Les auteures concluent que les infirmières de colonie se sont honorablement acquittées de la mission qu’on leur avait confiée, à savoir de fournir un service médical aussi complet que possible. Considérant le contrat qu’elles avaient accepté et la formation qu’elles avaient reçue en milieu hospitalier, il était normal pour les infirmières de se référer à des connaissances médicales pour accomplir leur travail plutôt qu’à leurs savoirs traditionnels. Cette influence médicale a été renforcée constamment par leur habitude de chercher conseil et assistance auprès des médecins. Tranquillement, les infirmières de colonie ont introduit médicaments et instruments médicaux dans l’arsenal des moyens traditionnels encore utilisés par les gens pour se soigner. Ainsi, elles ont participé à la promotion de la médecine plutôt qu’à celle des soins auprès de la population, et elles ont contribué à établir une dépendance envers la médecine, alors que l’incapacité de concevoir la santé et la maladie autrement que dans une perspective médicale devient la norme.

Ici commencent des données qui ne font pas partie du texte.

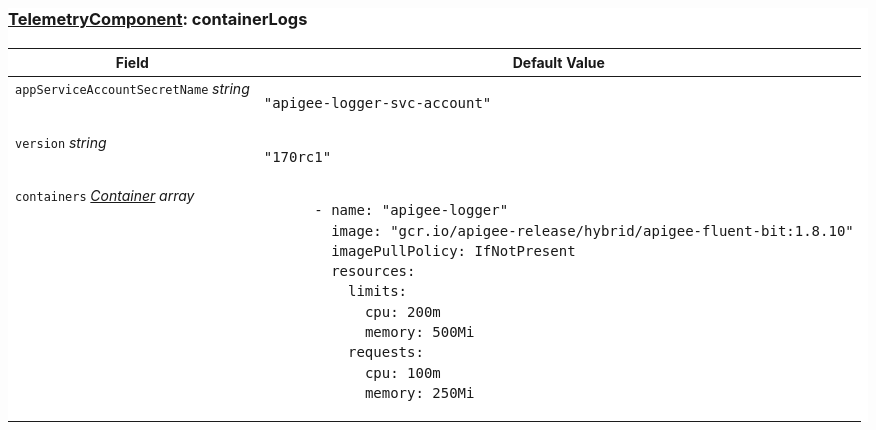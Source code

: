 <h3> <a href="#telemetrycomponents">TelemetryComponent</a>: containerLogs</h3>

<table>
<thead> <tr> <th>Field</th> <th>Default Value</th> </tr> </thead>
<tbody>
<tr>
<td> <code>appServiceAccountSecretName</code> <em>string</em> </td>
<td>
<pre>
"apigee-logger-svc-account"
</pre>
</td>
</tr>
<tr>
<td><code>version</code> <em>string</em></td><td>
<pre>
"170rc1"
</pre>            
</td>
</tr>
<tr>
<td> <code>containers</code> <em><a href="#container">Container</a> array</em> </td>
<td>
<pre>
      - name: "apigee-logger"
        image: "gcr.io/apigee-release/hybrid/apigee-fluent-bit:1.8.10"
        imagePullPolicy: IfNotPresent
        resources:
          limits:
            cpu: 200m
            memory: 500Mi
          requests:
            cpu: 100m
            memory: 250Mi
</pre>            
</td>
</tr>
</tbody>
</table>
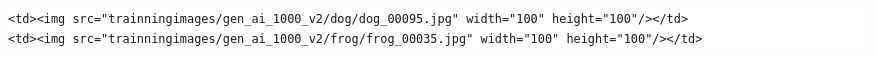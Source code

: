     <td><img src="trainningimages/gen_ai_1000_v2/dog/dog_00095.jpg" width="100" height="100"/></td>
    <td><img src="trainningimages/gen_ai_1000_v2/frog/frog_00035.jpg" width="100" height="100"/></td>
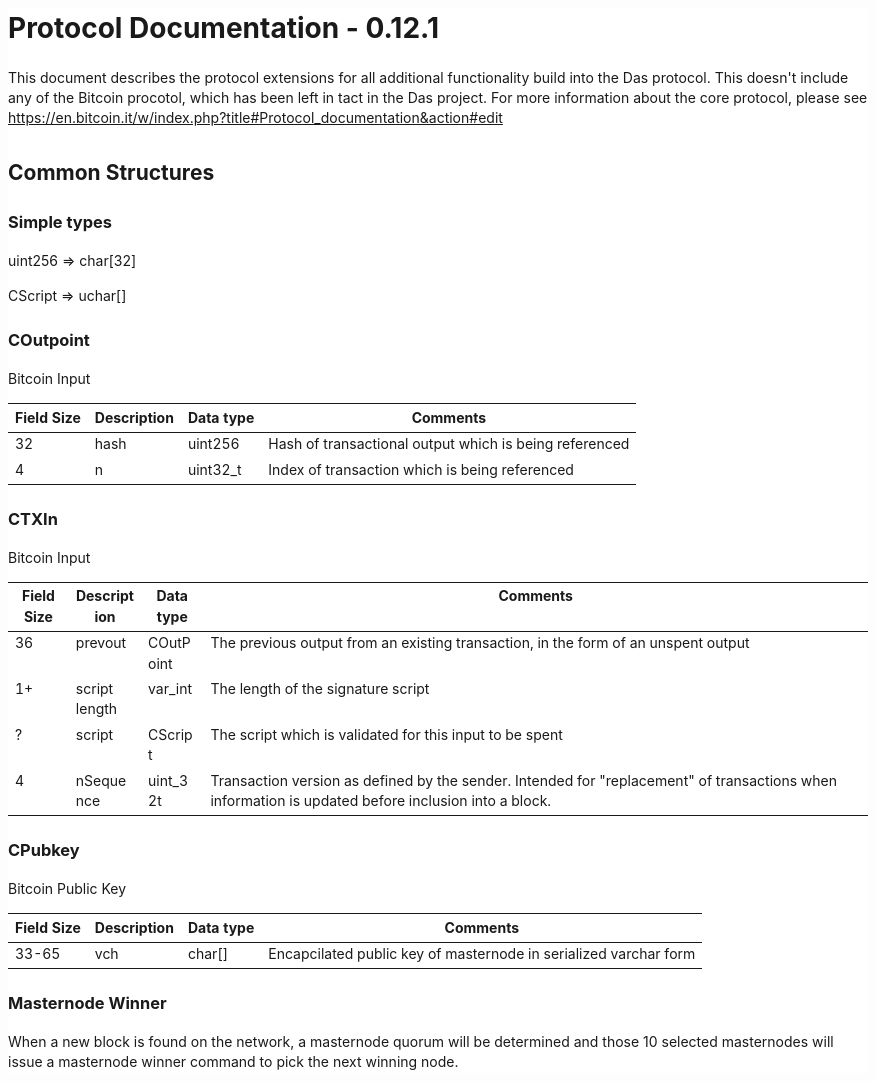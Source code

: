 Protocol Documentation - 0.12.1
=====================================

This document describes the protocol extensions for all additional functionality build into the Das protocol. This doesn't include any of the Bitcoin procotol, which has been left in tact in the Das project. For more information about the core protocol, please see https://en.bitcoin.it/w/index.php?title#Protocol_documentation&action#edit

## Common Structures

### Simple types

uint256  => char[32]

CScript => uchar[]

### COutpoint

Bitcoin Input

| Field Size | Description | Data type | Comments |
| ---------- | ----------- | --------- | -------- |
| 32 | hash | uint256 | Hash of transactional output which is being referenced
| 4 | n | uint32_t | Index of transaction which is being referenced


### CTXIn

Bitcoin Input

| Field Size | Description | Data type | Comments |
| ---------- | ----------- | --------- | -------- |
| 36 | prevout | COutPoint | The previous output from an existing transaction, in the form of an unspent output
| 1+ | script length | var_int | The length of the signature script
| ? | script | CScript | The script which is validated for this input to be spent
| 4 | nSequence | uint_32t | Transaction version as defined by the sender. Intended for "replacement" of transactions when information is updated before inclusion into a block.

### CPubkey

Bitcoin Public Key

| Field Size | Description | Data type | Comments |
| ---------- | ----------- | --------- | -------- |
| 33-65 | vch | char[] | Encapcilated public key of masternode in serialized varchar form

### Masternode Winner

When a new block is found on the network, a masternode quorum will be determined and those 10 selected masternodes will issue a masternode winner command to pick the next winning node.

Cet ouvrage important s’inscrit dans le vaste projet d’écriture de l’histoire des femmes au Québec et vient enrichir les connaissances sur le travail des femmes durant la première moitié du xxe siècle, tout en explorant les rapports complexes entre les infirmières, les soins et la médecine. Travail érudit qui s’appuie sur une documentation impressionnante, cet ouvrage n’en demeure pas moins accessible à un large public, car l’histoire qui y est racontée se révèle vraiment passionnante, prenant appui sur de courts récits de vie des infirmières de colonie et des communautés qu’elles ont accompagnées. On prend plaisir à regarder les nombreuses photos qui permettent de mettre des visages à cette histoire. Enfin, l’une des contributions les plus importantes de cette recherche se trouve dans le questionnement qu’elle ne manque pas de faire surgir autour de l’organisation des soins de santé et de la médecine. L’analyse en profondeur du travail des infirmières de colonie proposée par Rousseau et Daigle s’avère inspirante et suggère des pistes qu’il faudrait explorer pour repenser les rapports que nous entretenons collectivement au système de santé québécois.